= Beginning of Section =

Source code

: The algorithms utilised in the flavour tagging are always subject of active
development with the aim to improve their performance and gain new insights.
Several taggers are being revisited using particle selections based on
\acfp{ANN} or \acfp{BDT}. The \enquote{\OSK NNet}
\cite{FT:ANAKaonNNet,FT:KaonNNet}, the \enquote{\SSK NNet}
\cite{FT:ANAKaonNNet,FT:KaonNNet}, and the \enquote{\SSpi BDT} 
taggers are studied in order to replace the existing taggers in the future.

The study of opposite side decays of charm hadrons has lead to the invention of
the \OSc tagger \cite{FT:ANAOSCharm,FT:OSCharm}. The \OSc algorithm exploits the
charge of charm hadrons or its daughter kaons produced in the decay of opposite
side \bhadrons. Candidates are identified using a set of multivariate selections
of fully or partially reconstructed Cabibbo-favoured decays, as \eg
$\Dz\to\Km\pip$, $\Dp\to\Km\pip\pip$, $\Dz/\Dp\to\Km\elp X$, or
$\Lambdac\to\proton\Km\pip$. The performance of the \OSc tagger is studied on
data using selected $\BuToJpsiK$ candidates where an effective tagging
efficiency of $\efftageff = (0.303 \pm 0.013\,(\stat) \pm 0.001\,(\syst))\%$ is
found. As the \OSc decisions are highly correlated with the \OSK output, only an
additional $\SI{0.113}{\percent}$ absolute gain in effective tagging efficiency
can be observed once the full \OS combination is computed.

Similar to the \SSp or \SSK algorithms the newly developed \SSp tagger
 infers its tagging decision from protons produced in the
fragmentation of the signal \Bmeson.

= End of Section =

Work task: Every line from the top of the material through the line containing "charge of charm" must be transcribed exactly, and no other line may appear.

Result for this exercise:
Source code

: The algorithms utilised in the flavour tagging are always subject of active
development with the aim to improve their performance and gain new insights.
Several taggers are being revisited using particle selections based on
\acfp{ANN} or \acfp{BDT}. The \enquote{\OSK NNet}
\cite{FT:ANAKaonNNet,FT:KaonNNet}, the \enquote{\SSK NNet}
\cite{FT:ANAKaonNNet,FT:KaonNNet}, and the \enquote{\SSpi BDT} 
taggers are studied in order to replace the existing taggers in the future.

The study of opposite side decays of charm hadrons has lead to the invention of
the \OSc tagger \cite{FT:ANAOSCharm,FT:OSCharm}. The \OSc algorithm exploits the
charge of charm hadrons or its daughter kaons produced in the decay of opposite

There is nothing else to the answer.